It is shaping up to be the biggest Facebook event ever, with 5,000 developers flying in from around the world.
They'll hear exciting news about the company's plans to advance on many fronts, from artificial intelligence to virtual reality.
They'll also get the chance to interact with the senior team, and to find out how they can profit from this very powerful platform.
That, at least, is the official view of Facebook's mostly-annual F8 developer conference.
And a couple of months ago, when the attendees were making their travel plans, that may have seemed believable.
Since then, however, the Cambridge Analytica scandal has broken.
Mark Zuckerberg has been (lightly) grilled in Washington, the co-founder of his firm's WhatsApp messaging service has announced he's to quit - reportedly over a separate data privacy clash - and, perhaps most significant for the developers attending F8, the rules which govern their access to Facebook have been tightened.
If you have a look at a Facebook developer forum online now, you will find the mood is fairly grim.
"Oh boy now nothing works," says one angry post. "Is this the beginning of the end for Facebook?"
"You've killed this platform," says another.
Together with some abuse for Cambridge Analytica, there is also anger pointed at Facebook's senior managers. They're being blamed for not keeping up their guard.

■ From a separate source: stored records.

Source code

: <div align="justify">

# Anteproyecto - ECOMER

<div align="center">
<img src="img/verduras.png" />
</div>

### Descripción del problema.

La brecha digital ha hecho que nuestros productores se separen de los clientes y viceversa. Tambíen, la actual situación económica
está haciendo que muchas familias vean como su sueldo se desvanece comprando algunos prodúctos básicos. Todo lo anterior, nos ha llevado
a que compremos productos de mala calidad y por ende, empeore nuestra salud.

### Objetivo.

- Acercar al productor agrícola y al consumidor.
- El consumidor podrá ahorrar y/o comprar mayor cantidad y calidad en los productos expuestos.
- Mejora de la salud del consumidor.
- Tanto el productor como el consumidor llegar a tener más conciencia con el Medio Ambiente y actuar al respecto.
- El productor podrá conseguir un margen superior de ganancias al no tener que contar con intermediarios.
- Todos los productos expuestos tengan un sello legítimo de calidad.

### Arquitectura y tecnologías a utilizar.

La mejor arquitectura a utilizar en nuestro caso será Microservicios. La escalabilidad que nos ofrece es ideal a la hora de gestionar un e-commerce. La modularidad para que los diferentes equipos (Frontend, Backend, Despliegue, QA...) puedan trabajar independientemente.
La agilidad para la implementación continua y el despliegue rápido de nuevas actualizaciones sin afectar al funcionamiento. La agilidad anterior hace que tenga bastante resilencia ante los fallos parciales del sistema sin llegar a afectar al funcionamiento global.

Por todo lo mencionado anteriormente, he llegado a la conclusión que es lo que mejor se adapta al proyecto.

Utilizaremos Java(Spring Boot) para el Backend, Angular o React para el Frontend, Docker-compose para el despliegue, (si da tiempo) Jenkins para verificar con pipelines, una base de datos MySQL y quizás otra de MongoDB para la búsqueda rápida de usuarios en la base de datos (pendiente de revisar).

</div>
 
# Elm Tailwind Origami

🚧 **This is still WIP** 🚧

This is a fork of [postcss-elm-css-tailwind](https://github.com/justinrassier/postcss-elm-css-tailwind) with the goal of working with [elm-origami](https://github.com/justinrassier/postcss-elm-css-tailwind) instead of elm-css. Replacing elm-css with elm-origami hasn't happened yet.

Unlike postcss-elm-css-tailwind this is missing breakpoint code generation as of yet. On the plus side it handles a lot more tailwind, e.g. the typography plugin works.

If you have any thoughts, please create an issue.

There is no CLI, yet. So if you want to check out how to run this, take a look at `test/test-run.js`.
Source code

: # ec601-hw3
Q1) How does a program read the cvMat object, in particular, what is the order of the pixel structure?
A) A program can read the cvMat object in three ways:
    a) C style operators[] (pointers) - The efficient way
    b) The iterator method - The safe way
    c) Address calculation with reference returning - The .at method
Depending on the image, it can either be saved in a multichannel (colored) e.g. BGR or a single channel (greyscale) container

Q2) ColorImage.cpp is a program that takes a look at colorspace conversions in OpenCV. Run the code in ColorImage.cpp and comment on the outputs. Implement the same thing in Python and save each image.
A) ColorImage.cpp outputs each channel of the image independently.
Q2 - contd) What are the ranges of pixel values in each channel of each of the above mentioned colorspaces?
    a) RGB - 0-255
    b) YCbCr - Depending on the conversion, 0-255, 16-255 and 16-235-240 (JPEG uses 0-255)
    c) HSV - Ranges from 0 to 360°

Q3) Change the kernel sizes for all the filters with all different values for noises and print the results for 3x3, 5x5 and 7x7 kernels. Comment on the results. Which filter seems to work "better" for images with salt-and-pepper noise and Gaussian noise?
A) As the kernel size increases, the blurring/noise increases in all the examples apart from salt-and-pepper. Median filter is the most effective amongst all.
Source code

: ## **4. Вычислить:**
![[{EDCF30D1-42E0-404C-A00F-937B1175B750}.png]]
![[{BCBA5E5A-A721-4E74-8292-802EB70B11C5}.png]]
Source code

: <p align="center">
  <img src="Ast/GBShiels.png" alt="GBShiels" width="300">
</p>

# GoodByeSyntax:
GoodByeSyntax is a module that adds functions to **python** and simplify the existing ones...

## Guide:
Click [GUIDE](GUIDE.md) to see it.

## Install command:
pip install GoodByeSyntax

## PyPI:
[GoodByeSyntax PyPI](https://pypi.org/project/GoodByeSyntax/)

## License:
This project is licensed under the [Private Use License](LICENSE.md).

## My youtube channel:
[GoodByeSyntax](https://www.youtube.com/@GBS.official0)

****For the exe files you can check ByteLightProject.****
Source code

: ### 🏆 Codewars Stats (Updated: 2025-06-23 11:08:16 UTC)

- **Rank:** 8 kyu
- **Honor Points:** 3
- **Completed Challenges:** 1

I experience a much calmer view though when I visit Ben Parr's office in San Francisco. His start-up Octane AI helps retailers reach customers through Facebook Messenger.

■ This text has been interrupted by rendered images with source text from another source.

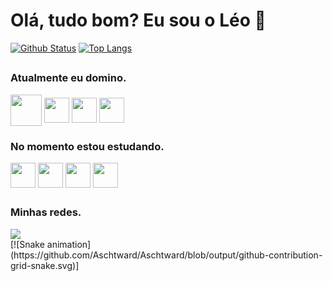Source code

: # Olá, tudo bom? Eu sou o Léo 👋 #

[![Github Status](https://github-readme-stats.vercel.app/api?username=Aschtward&show_icons=true&theme=radical)](https://github.com/anuraghazra/github-readme-stats)
[![Top Langs](https://github-readme-stats.vercel.app/api/top-langs/?username=Aschtward&layout=compact&show_icons=true&theme=radical)](https://github.com/anuraghazra/github-readme-stats)
<br>
##
### Atualmente eu domino. ###
<div style = "display: inline_block">
  <img align="center" widht= "50" height="50" src="https://cdn.jsdelivr.net/gh/devicons/devicon/icons/java/java-original-wordmark.svg" />
  <img align="center" widht= "40" height="40" src="https://cdn.jsdelivr.net/gh/devicons/devicon/icons/c/c-original.svg" />
  <img align="center" widht= "40" height="40" src="https://cdn.jsdelivr.net/gh/devicons/devicon/icons/spring/spring-original.svg" />
  <img align="center" widht= "40" height="40" src="https://cdn.jsdelivr.net/gh/devicons/devicon/icons/html5/html5-original.svg" />
</div>

### No momento estou estudando. ###
<div style = "display: inline_block">
  <img align="center" widht= "40" height="40" src="https://cdn.jsdelivr.net/gh/devicons/devicon/icons/javascript/javascript-original.svg" />
  <img align="center" widht= "40" height="40" src="https://cdn.jsdelivr.net/gh/devicons/devicon/icons/angularjs/angularjs-original.svg"/>
  <img align="center" widht= "40" height="40" src="https://cdn.jsdelivr.net/gh/devicons/devicon/icons/docker/docker-original.svg" />
  <img align="center" widht= "40" height="40" src="https://cdn.jsdelivr.net/gh/devicons/devicon/icons/cplusplus/cplusplus-original.svg" />
</div>

##

### Minhas redes. ###
<div>
  <a href = "https://www.linkedin.com/in/leonardo-goulart-92575922a/" target="_blank"><image src="https://img.shields.io/badge/LinkedIn-0077B5?style=for-the-badge&logo=linkedin&logoColor=white"></a>
</div>
  [![Snake animation](https://github.com/Aschtward/Aschtward/blob/output/github-contribution-grid-snake.svg)]
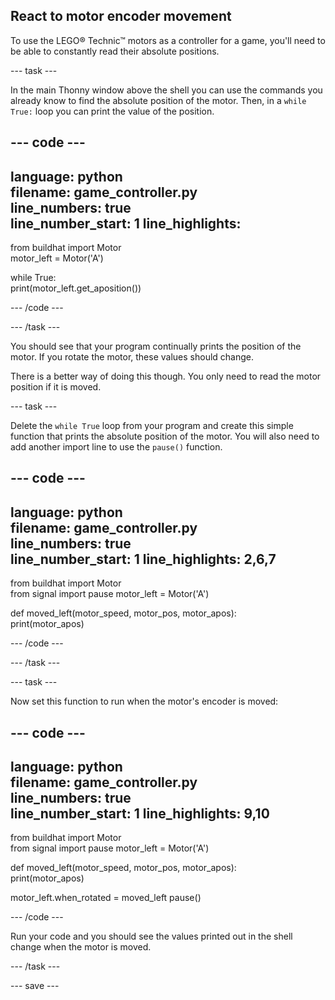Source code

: ## React to motor encoder movement

To use the LEGO® Technic™ motors as a controller for a game, you'll need to be able to constantly read their absolute positions.

--- task ---

In the main Thonny window above the shell you can use the commands you already know to find the absolute position of the motor. Then, in a `while True:` loop you can print the value of the position.

--- code ---
---
language: python   
filename: game_controller.py   
line_numbers: true   
line_number_start: 1
line_highlights:
---

from buildhat import Motor   
motor_left = Motor('A')

while True:   
print(motor_left.get_aposition())

--- /code ---

--- /task ---

You should see that your program continually prints the position of the motor. If you rotate the motor, these values should change.

There is a better way of doing this though. You only need to read the motor position if it is moved.

--- task ---

Delete the `while True` loop from your program and create this simple function that prints the absolute position of the motor. You will also need to add another import line to use the `pause()` function.

--- code ---
---
language: python   
filename: game_controller.py   
line_numbers: true   
line_number_start: 1
line_highlights: 2,6,7
---

from buildhat import Motor  
from signal import pause motor_left = Motor('A')


def moved_left(motor_speed, motor_pos, motor_apos):   
print(motor_apos)

--- /code ---

--- /task ---

--- task ---

Now set this function to run when the motor's encoder is moved:

--- code ---
---
language: python   
filename: game_controller.py   
line_numbers: true   
line_number_start: 1
line_highlights: 9,10
---

from buildhat import Motor  
from signal import pause motor_left = Motor('A')


def moved_left(motor_speed, motor_pos, motor_apos):   
print(motor_apos)

motor_left.when_rotated = moved_left pause()

--- /code ---

Run your code and you should see the values printed out in the shell change when the motor is moved.

--- /task ---

--- save ---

When I ask him for one word to sum up the mood among developers, he chooses "anxious".
"These kind of changes that Facebook definitely had to make after everything that happened has an impact on everyone," he tells me.

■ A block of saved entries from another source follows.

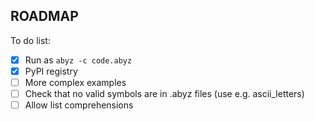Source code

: ## ROADMAP

To do list:

- [x] Run as `abyz -c code.abyz`
- [x] PyPI registry
- [ ] More complex examples
- [ ] Check that no valid symbols are in .abyz files (use e.g. ascii_letters)
- [ ] Allow list comprehensions

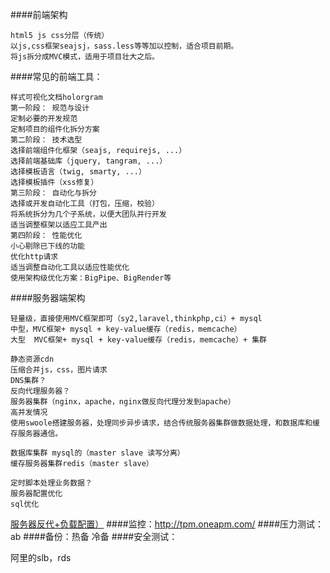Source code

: ####前端架构

    html5 js css分层（传统）
    以js,css框架seajsj，sass.less等等加以控制，适合项目前期。
    将js拆分成MVC模式，适用于项目壮大之后。

####常见的前端工具：

    样式可视化文档holorgram
    第一阶段： 规范与设计
    定制必要的开发规范
    定制项目的组件化拆分方案
    第二阶段： 技术选型
    选择前端组件化框架（seajs, requirejs, ...）
    选择前端基础库（jquery, tangram, ...）
    选择模板语言（twig, smarty, ...）
    选择模板插件（xss修复）
    第三阶段： 自动化与拆分
    选择或开发自动化工具（打包，压缩，校验）
    将系统拆分为几个子系统，以便大团队并行开发
    适当调整框架以适应工具产出
    第四阶段： 性能优化
    小心剔除已下线的功能
    优化http请求
    适当调整自动化工具以适应性能优化
    使用架构级优化方案：BigPipe、BigRender等

####服务器端架构

    轻量级，直接使用MVC框架即可（sy2,laravel,thinkphp,ci）+ mysql
    中型，MVC框架+ mysql + key-value缓存（redis，memcache）
    大型  MVC框架+ mysql + key-value缓存（redis，memcache）+ 集群

    静态资源cdn
    压缩合并js，css，图片请求
    DNS集群？
    反向代理服务器？
    服务器集群（nginx，apache，nginx做反向代理分发到apache）
    高并发情况
    使用swoole搭建服务器，处理同步异步请求，结合传统服务器集群做数据处理，和数据库和缓存服务器通信。

    数据库集群 mysql的（master slave 读写分离）
    缓存服务器集群redis（master slave）

    定时脚本处理业务数据？
    服务器配置优化
    sql优化
[服务器反代+负载配置）](https://github.com/fucongcong/Group/blob/master/doc/nginx_apache%E8%B4%9F%E8%BD%BD%2B%E5%8F%8D%E5%90%91%E4%BB%A3%E7%90%86.txt)
####监控：http://tpm.oneapm.com/
####压力测试：ab
####备份：热备 冷备
####安全测试：

阿里的slb，rds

"You can't acquire new customers if the platform is paused."
But he also tells me that Facebook "doesn't want to screw over developers" and says he's hopeful things will get back to normal soon.
When I met Federico Treu outside the San Jose Convention Centre, however, he is not as charitable.
Then again, his company Cubeyou has been suspended from Facebook over allegations of data misuse, and he is persona non grata at F8.
Mr Treu claims he has now proved to Facebook that the accusations against him are unfounded, but he is still angry and says his firm was thrown under the bus.
He also says Facebook is trying to divert attention from its own failings by blaming everyone else, including the Russians, developers and advertisers.
And he says the firm has a big job to do in restoring user trust. "I think the only way that is going to happen is through an external regulator."
As well as getting users and developers back on side, Facebook may have to worry about some of its big corporate customers too.
Those are the kind of people social media consultant Sharon O'Dea has come to San Jose to represent.
"A lot of them are starting to review their engagement with Facebook and the budgets they're spending on Facebook," she says.
"I think they're looking for reassurance about its business model, its future, its investment, and its investment in new technology."
Reassurance is what everyone seems to be looking for from F8 - and that will have to come from Mark Zuckerberg.
Last year, he got to fill his F8 keynote speech with cool demos about augmented reality.
In a brief status update about this year's F8, he tells us he is going to "share more about the work we're doing to keep people safe, and to keep building services to help us connect in more meaningful ways".
Suddenly Mark Zuckerberg's job looks a lot less fun.